Response of cucumber to drip irrigation water under a rainshelter

https://doi.org/10.1016/j.agwat.2005.03.002Get rights and content

Abstract

The experiments were conducted to evaluate the effects of different amount of irrigation water on the growth and yield of cucumber under a rainshelter from May to October for two seasons in Yamaguchi University, Japan. For spring experiment, the amount of irrigation water applied was 0.50, 0.75, and 1.00 times of water surface evaporation (Ep) measured by a standard 0.2 m diameter pan, regimes were denoted as Ep0.50, Ep0.75, and Ep1.00. Same method for autumn experiment, regimes were denoted as Ep0.75, Ep1.00, Ep1.25, Ep1.50, and Ep1.75. The results showed that amount of irrigation water significantly affected plant growth and fruit production. Plant height and biomass increased, but specific leaf weight (SLW, g/m2) decreased with increasing amount of irrigation water. The SLW and leaf blade water content were directly response to the applied irrigation water and soil water content, and the SLW of cucumber was decreased with the leaf blade water content increasing. The amount of irrigation water had significant effects on decreasing the leaf temperature, and the largest differences in leaf temperature with Ep1.75 regime were 2.1, 2.6, 4.7, and 5.8 °C for Ep1.50, Ep1.25, Ep1.00, and Ep0.75 regimes at noon. Plant biomass (dried stem and leaves), the number of lateral branches and production were highest for spring regime Ep1.00 and autumn regime Ep1.75 that the plant received the most amount of irrigation water. During the cucumber growth period of 5 months from May to September for the plant and fruit growth, the crop coefficient K should be more than 1.00 that is a guideline and it is better between 1.00 and 1.50, and the average irrigated water of 4.0–5.5 mm/day is necessary for plant and fruits growth. Therefore, applying water by drip irrigation in relation to the amount of water evaporated from a standard 0.2 m diameter pan is a convenient, simple, easy, and low cost method under a rainshelter.

Introduction

Cucumber (Cucumis sativus L.) is a widely used and important vegetable in the world and a sensitive plant to water stress. The ideal conditions for cucumber growth include high and nearly constant soil matric potential, high soil oxygen diffusion rate, adequate incoming radiation, and optimal soil nutrients. Among the environmental factors, soil water is an important limiting factor in the production and quality of cucumbers. Many irrigation experiments have shown that cucumber is sensitive to moisture stress (Eliades, 1988, Ells et al., 1989, Janoudi and Widders, 1993, Staub and Navazio, 1993) because it has a sparse root system that approximately 85% of the root length is concentrated in the upper 0.3 m soil layer (Randall and Locascio, 1988).
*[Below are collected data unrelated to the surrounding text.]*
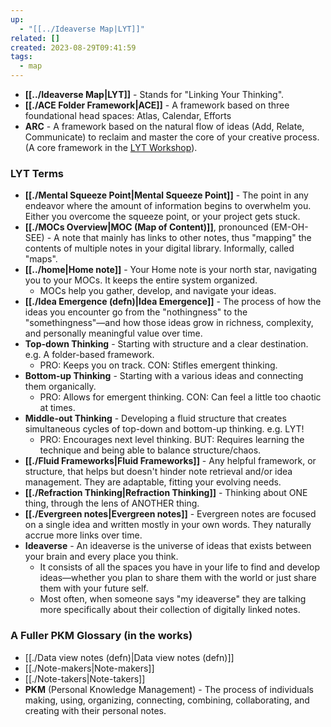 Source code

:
 ```yaml
---
up:
  - "[[../Ideaverse Map|LYT]]"
related: []
created: 2023-08-29T09:41:59
tags:
  - map
---
```


- **[[../Ideaverse Map|LYT]]** - Stands for "Linking Your Thinking".
- **[[./ACE Folder Framework|ACE]]** - A framework based on three foundational head spaces: Atlas, Calendar, Efforts
- **ARC** - A framework based on the natural flow of ideas (Add, Relate, Communicate) to reclaim and master the core of your creative process. (A core framework in the [LYT Workshop](https://linkingyourthinking.com)).

### LYT Terms
- **[[./Mental Squeeze Point|Mental Squeeze Point]]** - The point in any endeavor where the amount of information begins to overwhelm you. Either you overcome the squeeze point, or your project gets stuck.
- **[[./MOCs Overview|MOC (Map of Content)]]**, pronounced (EM-OH-SEE) - A note that mainly has links to other notes, thus "mapping" the contents of multiple notes in your digital library. Informally, called "maps".
- **[[../home|Home note]]** - Your Home note is your north star, navigating you to your MOCs. It keeps the entire system organized.
	- MOCs help you gather, develop, and navigate your ideas.
- **[[./Idea Emergence (defn)|Idea Emergence]]** - The process of how the ideas you encounter go from the "nothingness" to the "somethingness"—and how those ideas grow in richness, complexity, and personally meaningful value over time.
- **Top-down Thinking** - Starting with structure and a clear destination. e.g. A folder-based framework.
	- PRO: Keeps you on track. CON: Stifles emergent thinking.
- **Bottom-up Thinking** - Starting with a various ideas and connecting them organically. 
	- PRO: Allows for emergent thinking. CON: Can feel a little too chaotic at times. 
- **Middle-out Thinking** - Developing a fluid structure that creates simultaneous cycles of top-down and bottom-up thinking. e.g. LYT!
	- PRO: Encourages next level thinking. BUT: Requires learning the technique and being able to balance structure/chaos. 
- **[[./Fluid Frameworks|Fluid Frameworks]]** - Any helpful framework, or structure, that helps but doesn't hinder note retrieval and/or idea management. They are adaptable, fitting your evolving needs.
- **[[./Refraction Thinking|Refraction Thinking]]** - Thinking about ONE thing, through the lens of ANOTHER thing. 
- **[[./Evergreen notes|Evergreen notes]]** - Evergreen notes are focused on a single idea and written mostly in your own words. They naturally accrue more links over time.
- **Ideaverse** - An ideaverse is the universe of ideas that exists between your brain and every place you think. 
	- It consists of all the spaces you have in your life to find and develop ideas—whether you plan to share them with the world or just share them with your future self. 
	- Most often, when someone says "my ideaverse" they are talking more specifically about their collection of digitally linked notes.

### A Fuller PKM Glossary (in the works)
- [[./Data view notes (defn)|Data view notes (defn)]]
- [[./Note-makers|Note-makers]]
- [[./Note-takers|Note-takers]]
- **PKM** (Personal Knowledge Management) - The process of individuals making, using, organizing, connecting, combining, collaborating, and creating with their personal notes.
Scheduling water application is very critical to make the most efficient use of drip irrigation system, as excessive irrigation can reduce yield, while inadequate irrigation causes water stress and reduces production. On the other hand, the intensity of the operation requires that the water supply be kept at the optimum level to maximum returns to the farmer. The optimal use of irrigation can be characterized as the supply of sufficient water according to plant needs in the rooting area, and at the same time, avoiding the leaching of nutrients into deeper soil levels. High-frequency water management by drip irrigation minimises soil as a storage reservoir for water, provides at least daily requirements of water to a portion of the root zone of each plant, and maintains a high soil matric potential in the rhizosphere to reduce plant water stress.
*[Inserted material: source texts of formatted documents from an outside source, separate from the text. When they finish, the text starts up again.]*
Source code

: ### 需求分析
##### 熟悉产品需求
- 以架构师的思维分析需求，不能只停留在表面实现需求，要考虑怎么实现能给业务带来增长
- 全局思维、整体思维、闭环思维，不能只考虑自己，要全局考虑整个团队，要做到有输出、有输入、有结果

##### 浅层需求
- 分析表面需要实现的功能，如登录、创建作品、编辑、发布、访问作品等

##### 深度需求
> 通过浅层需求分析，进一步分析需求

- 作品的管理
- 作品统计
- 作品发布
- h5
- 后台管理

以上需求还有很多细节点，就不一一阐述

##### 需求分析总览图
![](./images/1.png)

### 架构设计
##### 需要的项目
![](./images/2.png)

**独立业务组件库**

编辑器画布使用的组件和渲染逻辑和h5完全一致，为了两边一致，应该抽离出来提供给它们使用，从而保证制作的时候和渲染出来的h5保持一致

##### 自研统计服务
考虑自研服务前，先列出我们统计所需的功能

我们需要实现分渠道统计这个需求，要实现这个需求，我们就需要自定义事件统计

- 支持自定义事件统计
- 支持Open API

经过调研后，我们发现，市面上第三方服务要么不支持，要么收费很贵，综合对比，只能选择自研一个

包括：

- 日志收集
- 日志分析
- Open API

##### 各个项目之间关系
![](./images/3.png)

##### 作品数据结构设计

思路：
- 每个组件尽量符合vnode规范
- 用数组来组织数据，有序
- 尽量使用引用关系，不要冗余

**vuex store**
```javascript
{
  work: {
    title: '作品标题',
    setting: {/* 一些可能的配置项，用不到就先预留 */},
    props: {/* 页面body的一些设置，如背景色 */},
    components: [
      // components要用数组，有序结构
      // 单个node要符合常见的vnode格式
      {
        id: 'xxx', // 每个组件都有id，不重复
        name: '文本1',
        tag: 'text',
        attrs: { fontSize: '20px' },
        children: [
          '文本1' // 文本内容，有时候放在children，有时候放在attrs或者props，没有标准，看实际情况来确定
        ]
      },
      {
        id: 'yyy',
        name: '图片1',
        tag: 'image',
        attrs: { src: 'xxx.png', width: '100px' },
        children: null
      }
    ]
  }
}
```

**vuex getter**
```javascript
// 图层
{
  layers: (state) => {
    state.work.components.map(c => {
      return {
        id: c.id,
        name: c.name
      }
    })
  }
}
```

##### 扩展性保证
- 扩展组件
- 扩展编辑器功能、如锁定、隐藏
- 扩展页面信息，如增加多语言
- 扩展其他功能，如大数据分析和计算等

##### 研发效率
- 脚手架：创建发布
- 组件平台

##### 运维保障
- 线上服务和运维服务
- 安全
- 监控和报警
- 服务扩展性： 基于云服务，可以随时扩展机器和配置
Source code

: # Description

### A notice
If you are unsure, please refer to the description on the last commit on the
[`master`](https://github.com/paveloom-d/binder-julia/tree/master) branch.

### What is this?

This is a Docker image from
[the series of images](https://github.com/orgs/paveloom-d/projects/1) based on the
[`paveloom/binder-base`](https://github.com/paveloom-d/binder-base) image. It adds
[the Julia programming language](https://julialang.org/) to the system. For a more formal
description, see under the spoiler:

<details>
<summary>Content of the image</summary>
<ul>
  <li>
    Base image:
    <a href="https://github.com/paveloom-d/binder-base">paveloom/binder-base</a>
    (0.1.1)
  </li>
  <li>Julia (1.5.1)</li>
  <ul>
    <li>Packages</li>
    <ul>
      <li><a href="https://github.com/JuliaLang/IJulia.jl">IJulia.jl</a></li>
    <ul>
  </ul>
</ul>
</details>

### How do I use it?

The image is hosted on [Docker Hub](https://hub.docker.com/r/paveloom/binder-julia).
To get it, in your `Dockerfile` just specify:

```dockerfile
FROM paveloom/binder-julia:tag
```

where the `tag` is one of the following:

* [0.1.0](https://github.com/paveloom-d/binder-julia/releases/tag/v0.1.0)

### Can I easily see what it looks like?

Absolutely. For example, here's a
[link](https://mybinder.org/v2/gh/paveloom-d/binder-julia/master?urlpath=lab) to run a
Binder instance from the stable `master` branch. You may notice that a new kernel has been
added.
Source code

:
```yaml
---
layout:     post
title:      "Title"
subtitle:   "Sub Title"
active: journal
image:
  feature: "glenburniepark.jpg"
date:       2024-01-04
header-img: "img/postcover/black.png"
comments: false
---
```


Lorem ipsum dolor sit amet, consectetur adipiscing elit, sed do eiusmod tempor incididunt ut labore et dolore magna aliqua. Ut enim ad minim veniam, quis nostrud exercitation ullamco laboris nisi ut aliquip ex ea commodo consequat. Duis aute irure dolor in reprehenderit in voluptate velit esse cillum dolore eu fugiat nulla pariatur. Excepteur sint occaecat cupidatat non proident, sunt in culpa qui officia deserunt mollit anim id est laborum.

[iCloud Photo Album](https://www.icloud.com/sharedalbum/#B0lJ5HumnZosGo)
A widely adopted method for estimating crop consumptive water use (CWU) is the evaporation pan method, which relates evaporation from a Class A Weather Bureau evaporation pan to CWU. These two quantities are related by what is called the crop coefficient, K. Irrigation scheduling based on the K is one of the simplest methods where no sophisticated instrument is required. Precise values for K are often difficult to establish, given regional and site-specific, soil characteristic, crop physiology, and cultural practices. Any recommended value of K for a regional irrigation scheduling programmed must be high enough to prevent water stress arising from emergencies and specialized local situations, while remaining low enough for efficient water management.

Based on the U.S. Weather Service Class A pan evaporation, many studies on the irrigation of cucumber have been completed (Eliades, 1988, Randall and Locascio, 1988). In addition, there were also other works about different crops, which were irrigated according to the pan evaporation and have been done, such as broccoli, carrot, rape, cabbage (Imtiyaz et al., 2000), tomato (Locascio and Smajstrla, 1996), and potato (Ferreira and Carr, 2002, Panigrahi et al., 2001). The standard diameter of 0.2 m pan is a common instrument used to observe the water surface evaporation in China and in Japan (Yuan et al., 2001, Yuan et al., 2003, Yuan et al., 2004) and is equivalent to the U.S. Weather Service Class A pan. Therefore, applying water by drip irrigation in relation to the amount of water evaporated from a standard 0.2 m diameter pan would also be a convenient method to schedule irrigation, as standard 0.2 m diameter pan evaporation data are relatively easy to obtain, though good pan evaporation data requires careful measurements and frequent maintenance.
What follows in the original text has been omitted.